My Vitamin B complex
Twink Macaraig (The Philippine Star) - July 5, 2016 - 12:00am

Being measured and weighed in preparation for chemotherapy forced me to confront some harsh truths.

Five days of radiation to my abdomen did not melt away any belly fat.

Throwing up constantly during those five days of radiation to the abdomen did not result in any weight loss.

And the most unkind cut of all, probably due to the bone mets, I’d lost half an inch in height.

“I’ve been 5’3” since I was 14 years old. There has to be some mistake!” I complained to the nurse/receptionist. I insisted the shrinkage was probably due to the fact that I’d scraped the calluses off the soles of my feet that morning, but she wouldn’t give a centimeter.

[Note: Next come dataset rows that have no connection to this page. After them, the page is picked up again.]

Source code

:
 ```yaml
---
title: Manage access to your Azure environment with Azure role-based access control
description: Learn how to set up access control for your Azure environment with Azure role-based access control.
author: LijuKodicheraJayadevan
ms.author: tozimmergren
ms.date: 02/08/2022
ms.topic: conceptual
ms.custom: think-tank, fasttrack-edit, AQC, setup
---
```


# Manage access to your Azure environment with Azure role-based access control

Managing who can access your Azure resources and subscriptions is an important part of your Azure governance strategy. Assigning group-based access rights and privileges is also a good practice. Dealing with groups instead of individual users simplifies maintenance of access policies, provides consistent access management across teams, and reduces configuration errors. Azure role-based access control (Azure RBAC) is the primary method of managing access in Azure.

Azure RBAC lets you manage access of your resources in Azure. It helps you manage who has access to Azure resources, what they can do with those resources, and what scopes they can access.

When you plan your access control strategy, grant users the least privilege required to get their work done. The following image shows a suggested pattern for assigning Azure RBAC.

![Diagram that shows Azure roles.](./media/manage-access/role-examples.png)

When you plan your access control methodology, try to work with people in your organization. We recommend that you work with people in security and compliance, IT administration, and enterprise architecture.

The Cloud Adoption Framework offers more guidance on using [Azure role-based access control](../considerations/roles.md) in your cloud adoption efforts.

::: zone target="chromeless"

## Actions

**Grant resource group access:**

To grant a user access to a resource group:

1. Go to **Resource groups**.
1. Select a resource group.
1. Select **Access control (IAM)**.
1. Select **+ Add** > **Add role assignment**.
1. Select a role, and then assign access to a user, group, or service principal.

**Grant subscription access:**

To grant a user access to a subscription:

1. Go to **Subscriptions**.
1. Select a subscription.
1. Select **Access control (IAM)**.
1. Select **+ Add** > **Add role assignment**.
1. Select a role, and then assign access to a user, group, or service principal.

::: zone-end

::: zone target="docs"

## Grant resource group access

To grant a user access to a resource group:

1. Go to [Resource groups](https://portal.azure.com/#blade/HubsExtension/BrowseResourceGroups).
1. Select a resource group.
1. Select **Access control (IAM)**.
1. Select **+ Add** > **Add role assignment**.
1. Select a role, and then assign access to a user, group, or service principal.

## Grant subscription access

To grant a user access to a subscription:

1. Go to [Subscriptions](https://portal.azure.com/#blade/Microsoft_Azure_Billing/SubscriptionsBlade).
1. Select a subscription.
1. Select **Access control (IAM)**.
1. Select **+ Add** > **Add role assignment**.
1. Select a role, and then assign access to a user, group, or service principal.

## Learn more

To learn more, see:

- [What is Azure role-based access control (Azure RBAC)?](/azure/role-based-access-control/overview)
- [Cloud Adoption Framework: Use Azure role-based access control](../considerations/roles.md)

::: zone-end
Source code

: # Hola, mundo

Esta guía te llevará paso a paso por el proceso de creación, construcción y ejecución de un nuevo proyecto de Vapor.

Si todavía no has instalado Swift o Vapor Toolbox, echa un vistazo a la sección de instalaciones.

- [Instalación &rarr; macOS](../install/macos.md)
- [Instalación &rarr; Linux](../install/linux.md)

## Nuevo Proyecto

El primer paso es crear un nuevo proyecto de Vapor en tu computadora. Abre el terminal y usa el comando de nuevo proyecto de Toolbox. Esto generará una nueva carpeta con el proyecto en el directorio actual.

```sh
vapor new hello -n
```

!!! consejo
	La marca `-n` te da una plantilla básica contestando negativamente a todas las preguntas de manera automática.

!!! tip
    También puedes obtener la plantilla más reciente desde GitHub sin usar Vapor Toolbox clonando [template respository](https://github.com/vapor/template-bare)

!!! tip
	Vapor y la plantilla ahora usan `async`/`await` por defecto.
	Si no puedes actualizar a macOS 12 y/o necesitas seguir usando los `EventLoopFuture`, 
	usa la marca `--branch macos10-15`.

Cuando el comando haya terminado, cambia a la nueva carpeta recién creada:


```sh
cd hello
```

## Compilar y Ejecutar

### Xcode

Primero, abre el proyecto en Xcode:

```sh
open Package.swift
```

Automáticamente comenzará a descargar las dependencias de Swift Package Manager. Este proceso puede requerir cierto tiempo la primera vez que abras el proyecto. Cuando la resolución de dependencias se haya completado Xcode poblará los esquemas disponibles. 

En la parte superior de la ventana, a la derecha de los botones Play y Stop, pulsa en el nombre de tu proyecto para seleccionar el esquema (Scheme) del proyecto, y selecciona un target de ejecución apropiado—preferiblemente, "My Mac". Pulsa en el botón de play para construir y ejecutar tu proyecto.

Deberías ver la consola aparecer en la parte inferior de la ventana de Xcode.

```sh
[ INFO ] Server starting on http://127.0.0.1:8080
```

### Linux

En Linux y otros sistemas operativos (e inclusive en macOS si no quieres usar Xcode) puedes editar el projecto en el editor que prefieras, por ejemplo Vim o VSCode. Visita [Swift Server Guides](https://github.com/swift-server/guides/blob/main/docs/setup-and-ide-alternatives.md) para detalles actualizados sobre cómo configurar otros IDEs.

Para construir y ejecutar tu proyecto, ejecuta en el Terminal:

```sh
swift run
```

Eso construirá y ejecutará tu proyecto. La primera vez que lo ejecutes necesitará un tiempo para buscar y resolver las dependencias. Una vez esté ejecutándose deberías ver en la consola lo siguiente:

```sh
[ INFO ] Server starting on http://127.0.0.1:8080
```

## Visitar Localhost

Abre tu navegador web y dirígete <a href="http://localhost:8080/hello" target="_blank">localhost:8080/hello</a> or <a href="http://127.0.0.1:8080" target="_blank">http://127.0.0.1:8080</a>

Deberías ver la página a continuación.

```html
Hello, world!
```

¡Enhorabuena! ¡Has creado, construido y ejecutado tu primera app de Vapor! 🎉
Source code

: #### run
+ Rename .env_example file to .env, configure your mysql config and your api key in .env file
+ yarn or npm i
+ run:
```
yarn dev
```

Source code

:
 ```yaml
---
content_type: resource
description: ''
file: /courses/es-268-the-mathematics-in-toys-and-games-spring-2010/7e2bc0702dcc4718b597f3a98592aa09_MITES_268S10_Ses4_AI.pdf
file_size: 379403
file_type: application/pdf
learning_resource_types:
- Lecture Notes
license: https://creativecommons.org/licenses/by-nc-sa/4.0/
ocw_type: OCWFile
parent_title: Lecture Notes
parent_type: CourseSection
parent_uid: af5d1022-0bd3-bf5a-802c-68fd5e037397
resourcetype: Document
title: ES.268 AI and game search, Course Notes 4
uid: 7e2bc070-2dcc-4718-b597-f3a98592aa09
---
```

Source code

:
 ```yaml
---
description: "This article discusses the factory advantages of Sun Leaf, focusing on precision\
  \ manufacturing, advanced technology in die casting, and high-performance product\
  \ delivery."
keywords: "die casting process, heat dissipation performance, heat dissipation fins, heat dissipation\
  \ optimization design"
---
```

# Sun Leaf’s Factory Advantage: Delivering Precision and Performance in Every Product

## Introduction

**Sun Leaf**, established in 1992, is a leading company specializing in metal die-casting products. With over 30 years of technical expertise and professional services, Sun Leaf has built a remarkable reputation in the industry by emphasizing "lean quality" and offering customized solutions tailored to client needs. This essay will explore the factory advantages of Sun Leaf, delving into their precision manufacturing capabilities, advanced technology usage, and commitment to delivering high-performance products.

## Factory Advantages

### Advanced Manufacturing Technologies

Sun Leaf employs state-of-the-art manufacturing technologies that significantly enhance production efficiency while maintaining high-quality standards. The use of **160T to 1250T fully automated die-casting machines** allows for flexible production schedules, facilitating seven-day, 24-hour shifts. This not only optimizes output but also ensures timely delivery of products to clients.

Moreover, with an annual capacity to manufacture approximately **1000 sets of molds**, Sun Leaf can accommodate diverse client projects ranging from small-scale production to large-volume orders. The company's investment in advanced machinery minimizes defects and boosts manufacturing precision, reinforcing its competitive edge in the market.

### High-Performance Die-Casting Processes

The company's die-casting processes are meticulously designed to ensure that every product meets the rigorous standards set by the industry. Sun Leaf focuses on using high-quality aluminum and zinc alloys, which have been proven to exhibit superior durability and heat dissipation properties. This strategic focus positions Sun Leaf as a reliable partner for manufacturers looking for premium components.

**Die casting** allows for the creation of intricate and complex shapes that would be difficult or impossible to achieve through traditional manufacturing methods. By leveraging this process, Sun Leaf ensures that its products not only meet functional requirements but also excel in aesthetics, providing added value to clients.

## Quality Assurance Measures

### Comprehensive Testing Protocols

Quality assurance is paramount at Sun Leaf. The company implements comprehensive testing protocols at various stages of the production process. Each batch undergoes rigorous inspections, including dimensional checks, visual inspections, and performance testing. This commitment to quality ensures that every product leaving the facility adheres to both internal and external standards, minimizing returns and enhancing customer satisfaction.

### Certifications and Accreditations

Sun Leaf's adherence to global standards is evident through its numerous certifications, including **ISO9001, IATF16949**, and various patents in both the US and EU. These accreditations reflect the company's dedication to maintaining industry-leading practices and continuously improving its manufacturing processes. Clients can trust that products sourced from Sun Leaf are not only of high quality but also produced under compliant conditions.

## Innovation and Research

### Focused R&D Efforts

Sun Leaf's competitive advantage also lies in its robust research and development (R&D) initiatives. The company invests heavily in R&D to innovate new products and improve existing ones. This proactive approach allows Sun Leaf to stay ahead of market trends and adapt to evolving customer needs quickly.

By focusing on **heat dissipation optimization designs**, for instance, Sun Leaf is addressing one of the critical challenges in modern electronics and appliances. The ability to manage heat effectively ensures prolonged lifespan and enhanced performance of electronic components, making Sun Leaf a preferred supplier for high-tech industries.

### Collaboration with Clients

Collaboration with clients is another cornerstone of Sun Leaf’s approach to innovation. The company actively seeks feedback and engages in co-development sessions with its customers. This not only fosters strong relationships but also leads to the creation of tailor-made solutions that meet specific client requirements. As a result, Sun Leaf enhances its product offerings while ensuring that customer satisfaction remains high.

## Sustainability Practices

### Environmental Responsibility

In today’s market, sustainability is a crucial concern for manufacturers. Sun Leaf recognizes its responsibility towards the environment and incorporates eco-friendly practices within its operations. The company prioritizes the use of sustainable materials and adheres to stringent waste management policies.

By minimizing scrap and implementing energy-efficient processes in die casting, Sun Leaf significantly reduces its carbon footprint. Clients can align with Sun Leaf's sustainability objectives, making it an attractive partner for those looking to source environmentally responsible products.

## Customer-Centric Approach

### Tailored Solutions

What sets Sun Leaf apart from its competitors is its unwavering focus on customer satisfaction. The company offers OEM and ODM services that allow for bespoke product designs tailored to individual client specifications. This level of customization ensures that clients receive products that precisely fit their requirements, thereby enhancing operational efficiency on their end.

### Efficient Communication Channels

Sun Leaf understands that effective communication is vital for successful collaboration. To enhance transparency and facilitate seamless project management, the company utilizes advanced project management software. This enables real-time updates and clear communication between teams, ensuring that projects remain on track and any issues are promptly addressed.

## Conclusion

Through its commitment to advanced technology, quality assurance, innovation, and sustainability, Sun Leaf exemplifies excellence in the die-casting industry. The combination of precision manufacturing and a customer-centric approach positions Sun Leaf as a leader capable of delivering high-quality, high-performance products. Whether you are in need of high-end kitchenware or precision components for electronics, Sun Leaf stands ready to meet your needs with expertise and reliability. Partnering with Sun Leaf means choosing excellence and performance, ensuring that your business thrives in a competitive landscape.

“160 cm talaga, ma’am,” she said, after the third try and despite all my efforts to channel the carriage of Iman. 

I protested no further, understanding that my onco needed accurate data to determine the precise dosage of gamma rays to belt me with. And God forbid anyone should try to slip inaccurate data past Dr. Marina Chua-Tan.

Dr. Marina’s diplomas could wallpaper a good-sized powder room. Yet she has the unlined face of a 30-year-old and wears her hair in the fashion of a second grader. She doesn’t suffer fools gladly.  Rather, she fixes on them a blank stare while the fools talk themselves out until their own foolishness sinks in. For however long that process takes, Dr. Marina waits, patiently, impassively, until you’re both on the same page, before proceeding.

Example:  

Dr. Marina: I’m going to prescribe for you Neurobion.

Me: What’s Neurobion?

Dr. Marina: It’s a Vitamin B complex to boost your overall red blood cell count, reduce symptoms of   chemotherapy-induced peripheral neuropathy, and restore cognitive function lost to chemo brain.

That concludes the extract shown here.